There’s a fairly large-ish park across the road from our home. As is a common sight in Bangalore, it’s usually swarming with SCs (Senior Citizens), aunty-jis-with-bachchas in tow, laughter club enthusiasts and the occasional Nike-sporting-plugged-in runner on a regular basis. Evenings especially.
In the increasing summer these days, one tends to go for a walk around dusk, when the dust of the day has had a chance to settle. It is during such solitary perambulations that one encounters the Curious Case of the Three-On-A-Date.
Girl # 1 – Lead Female, does not make eye contact with Boy # 1. Directs all conversation to Girl # 2.
Girl # 2 – Female in Supporting Role. Flirts with Boy # 1 on instructions of Girl # 1.
Boy # 1 – Semi-bewildered expression; anchors secret hopes of losing Girl # 2 under a passing TATA truck.
Boy # 1 encounters Girl # 1 through Social Network/ Girl # 2/ random cousin-thrice-removed’ wedding. Boy # 1 gets talking to Girl # 1 through said channels of communication. Usually this involves Girl # 2 – in various capacities such as enabler of communication situations, carrier of Notes as well as counsel to either party on What To Say.
When this scene plays itself out for about six months or so, it is now time to meet.
Enter – the Community Park.
Scene – Dusk. Shadows play across the hard cement seats, warmed all day in the sun.
Girl # 2 is seated between Boy # 1 and Girl # 1. She giggles, with the occasional elbow-dig-into-Girl # 1 for good measure. Girl # 1 furiously types away on her cellphone. Occasionally participates in conversation by addressing Girl # 2.
Boy # 1 has the erstwhile mentioned semi-bewildered look.
For a long time, yours truly did not figure out the dynamics of this unique menage-a-trois. It took a lot of walking – and a couple of re-runs of Chameli ki Shaadi to start gleaning the situation.
It seems it is improper for a Good Indian Girl (aka GIG) to be in communication with a Boy unless he is (a) a Brother (Brotherhood of the Rakhi will suffice to establish this particular form of relationship) or (b) her “would-be” (only arranged by Papaji-and-Phamili). Any Male of Adult Nature who is neither of the two mentioned hereinabove is automatically a serial assaulter and also a blot on the reputation (aka khaandaan ki izzat par dhabba) of said GIG.

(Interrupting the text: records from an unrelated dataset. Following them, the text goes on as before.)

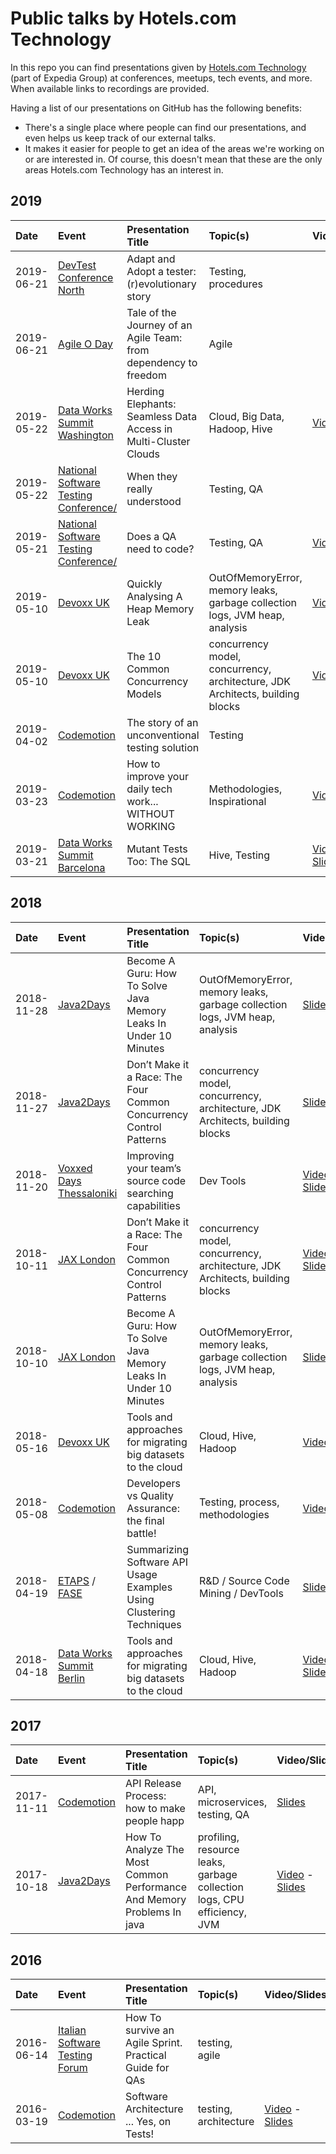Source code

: 
# Public talks by Hotels.com Technology
In this repo you can find presentations given by
[Hotels.com Technology](https://medium.com/hotels-com-technology) (part of Expedia Group) at conferences,
meetups, tech events, and more. When available links to recordings are
provided.

Having a list of our presentations on GitHub has the following benefits:
- There's a single place where people can find our presentations, and
  even helps us keep track of our external talks.
- It makes it easier for people to get an idea of the areas we're
  working on or are interested in. Of course, this doesn't mean that
  these are the only areas Hotels.com Technology has an interest in.

## 2019

| Date       | Event                                                                           | Presentation Title                                              | Topic(s)                      | Video/Slides                                                                                                        |
|:-----------|:--------------------------------------------------------------------------------|:----------------------------------------------------------------|:------------------------------|:--------------------------------------------------------------------------------------------------------------------|
| 2019-06-21 | [DevTest Conference North](https://www.softwaretestingnews.co.uk/products/devtest-conference-north/) |Adapt and Adopt a tester: (r)evolutionary story | Testing, procedures ||
| 2019-06-21 | [Agile O Day](http://www.agilecommunitycampania.it/agile-oday-2019/) |Tale of the Journey of an Agile Team: from dependency to freedom | Agile ||
| 2019-05-22 | [Data Works Summit Washington](https://dataworkssummit.com/washington-dc-2019/) | Herding Elephants: Seamless Data Access in Multi-Cluster Clouds | Cloud, Big Data, Hadoop, Hive | [Video](https://youtu.be/Wp0Apq5xShI)                                                                               |
| 2019-05-22 | [National Software Testing Conference/](https://www.softwaretestingnews.co.uk/products/national-software-testing-conference/) | When they really understood | Testing, QA | |
| 2019-05-21 | [National Software Testing Conference/](https://www.softwaretestingnews.co.uk/products/national-software-testing-conference/) | Does a QA need to code? | Testing, QA | [Video](https://www.mirobarsa.com/wp-content/uploads/2019/05/national-sw-conf-london-2019.mp4)                                                                               |
| 2019-05-10 | [Devoxx UK](https://www.devoxx.co.uk/)                                        | Quickly Analysing A Heap Memory Leak | OutOfMemoryError, memory leaks, garbage collection logs, JVM heap, analysis  | [Video](https://www.youtube.com/watch?v=JoQN4xoXY5Y)         |
| 2019-05-10 | [Devoxx UK](https://www.devoxx.co.uk/)                                        | The 10 Common Concurrency Models | concurrency model, concurrency, architecture, JDK Architects, building blocks  | [Video](https://www.youtube.com/watch?v=PNx9WqQ9QeA)                                                                                                                            |
| 2019-04-02 | [Codemotion](https://events.codemotion.com/conferences/amsterdam/2019/agenda/) | The story of an unconventional testing solution | Testing  | |
| 2019-03-23 | [Codemotion](https://events.codemotion.com/conferences/rome/2019/agenda/23-March/)      | How to improve your daily tech work... WITHOUT WORKING | Methodologies, Inspirational                 | [Video](https://www.youtube.com/watch?v=LVFcfwPqWqY) |
| 2019-03-21 | [Data Works Summit Barcelona](https://dataworkssummit.com/barcelona-2019/)      | Mutant Tests Too: The SQL                                       | Hive, Testing                 | [Video](https://youtu.be/PchdF0xAbEg) - [Slides](https://www.slideshare.net/Hadoop_Summit/mutant-tests-too-the-sql) |

## 2018
| Date       | Event                                                                         | Presentation Title                                                  | Topic(s)                            | Video/Slides                                                                                                                                                                    |
|:-----------|:------------------------------------------------------------------------------|:--------------------------------------------------------------------|:------------------------------------|:--------------------------------------------------------------------------------------------------------------------------------------------------------------------------------|
| 2018-11-28 | [Java2Days](https://java2days.com) | Become A Guru: How To Solve Java Memory Leaks In Under 10 Minutes | OutOfMemoryError, memory leaks, garbage collection logs, JVM heap, analysis                           | [Slides](https://2018.java2days.com/assets/uploads/sites/28/2018/11/JAVA2Days-2018-Memory.pdf) |
| 2018-11-27 | [Java2Days](https://java2days.com) | Don’t Make it a Race: The Four Common Concurrency Control Patterns | concurrency model, concurrency, architecture, JDK Architects, building blocks   | [Slides](https://2018.java2days.com/assets/uploads/sites/28/2018/11/JAVA2Days-2018-Concurrency.pdf) |
| 2018-11-20 | [Voxxed Days Thessaloniki](https://voxxeddays.com/thessaloniki/)              | Improving your team’s source code searching capabilities            | Dev Tools                           | [Video](https://youtu.be/QDAY4o03t2c) - [Slides](https://www.slideshare.net/NikolaosKatirtzis/improving-your-teams-source-code-searching-capabilities-voxxed-thessaloniki-2018) |
| 2018-10-11 | [JAX London](https://jaxlondon.com/) | Don’t Make it a Race: The Four Common Concurrency Control Patterns | concurrency model, concurrency, architecture, JDK Architects, building blocks   | [Video](https://www.youtube.com/watch?v=Jl-lybDC3h8) - [Slides](https://jaxlondon.com/wp-content/uploads/slides/Don_t_Make_it_a_Race_The_Four_Common_Concurrency_Control_Patterns.pdf) |
| 2018-10-10 | [JAX London](https://jaxlondon.com/) | Become A Guru: How To Solve Java Memory Leaks In Under 10 Minutes | OutOfMemoryError, memory leaks, garbage collection logs, JVM heap, analysis                           | [Slides](https://jaxlondon.com/wp-content/uploads/slides/Become_A_Guru_How_To_Solve_Java_Memory_Leaks_In_Under_10_Minutes.pdf) |
| 2018-05-16 | [Devoxx UK](https://www.devoxx.co.uk/)                                        | Tools and approaches for migrating big datasets to the cloud        | Cloud, Hive, Hadoop                 | [Video](https://www.youtube.com/watch?v=gvtysDbDLeE)                                                                                                                            |
| 2018-05-08 | [Codemotion](https://amsterdam2018.codemotionworld.com/conference/) | Developers vs Quality Assurance: the final battle! | Testing, process, methodologies | [Video](https://youtu.be/S5V-0VQIecw)                                                                                                                            |
| 2018-04-19 | [ETAPS](https://www.etaps.org/2018) / [FASE](https://www.etaps.org/2018/fase) | Summarizing Software API Usage Examples Using Clustering Techniques | R&D / Source Code Mining / DevTools | [Slides](https://www.slideshare.net/NikolaosKatirtzis/summarizing-software-api-usage-examples-using-clustering-techniques)                                                      |
| 2018-04-18 | [Data Works Summit Berlin](https://dataworkssummit.com/berlin-2018/)          | Tools and approaches for migrating big datasets to the cloud        | Cloud, Hive, Hadoop                 | [Video](https://youtu.be/MfvjmMjhKG4) - [Slides](https://www.slideshare.net/Hadoop_Summit/tools-and-approaches-for-migrating-big-datasets-to-the-cloud)                         |

## 2017
| Date       | Event                                                                         | Presentation Title                                                  | Topic(s)                            | Video/Slides                                                                                                                                                                    |
|:-----------|:------------------------------------------------------------------------------|:--------------------------------------------------------------------|:------------------------------------|:--------------------------------------------------------------------------------------------------------------------------------------------------------------------------------|
| 2017-11-11 | [Codemotion](https://www.codemotion.com/events/conferences/2017/2017-11-10/milan-2017) | API Release Process: how to make people happ  | API, microservices, testing, QA|[Slides](https://www.slideshare.net/Codemotion/a-de-biasec-quatrinim-barsocchi-api-release-process-how-to-make-people-happy-codemotion-milan-2017)
| 2017-10-18 | [Java2Days](https://java2days.com) | How To Analyze The Most Common Performance And Memory Problems In java | profiling, resource leaks, garbage collection logs, CPU efficiency, JVM  | [Video](https://www.youtube.com/watch?v=S-awUjTOK60) - [Slides](https://2017.java2days.com/assets/uploads/sites/16/2017/09/JackShirazi_java2days.pdf) |


## 2016
| Date       | Event                                                                         | Presentation Title                                                  | Topic(s)                            | Video/Slides                                                                                                                                                                    |
|:-----------|:------------------------------------------------------------------------------|:--------------------------------------------------------------------|:------------------------------------|:--------------------------------------------------------------------------------------------------------------------------------------------------------------------------------|
| 2016-06-14 | [Italian Software Testing Forum](http://oldstf.ita-stqb.org/STF2016/www.swtestingforum.org/it/conferenzab182.html?id=100) | How To survive an Agile Sprint. Practical Guide for QAs | testing, agile | |
| 2016-03-19 | [Codemotion](https://www.codemotion.com/events/conferences/2016/2016-03-18/rome-2016) | Software Architecture ... Yes, on Tests! | testing, architecture | [Video](https://www.youtube.com/watch?v=_cPf2TxFuko) - [Slides](https://www.slideshare.net/Codemotion/software-architectureyes-on-tests)|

And hence, we have Girl # 2. She of the vital link between Lead Female and Boy. One wonders how this pans out – for instance, is the Boy to pay for the chane that Girl # 2 also wants? How about her travel/postage bills for ferrying communication? Also, what about her reputation? Or is it that by virtue of being Girl # 2, it doesn’t count as much? Maybe the khandaans have a hierarchy on who’s daughter gets to be Girl # 1 and who’s doesn’t. Complex!
The final absurdity was a chance reading of a back – issue. Gruha******. (In defence of yours truly, there was nothing else to read at the dentist’s waiting room!) Anyways! The article had such nuggets of wisdom for a GIG as a Bride-To-Be – including – Yes! You guessed it right! – “always take your girlfriend with you when meeting your would-be. This way, you can protect your reputation and yet, spend some time getting to know each other.”
In India, where the one thing in abundance – apart from political insipidity – is the human populace, it seems three isn’t a crowd.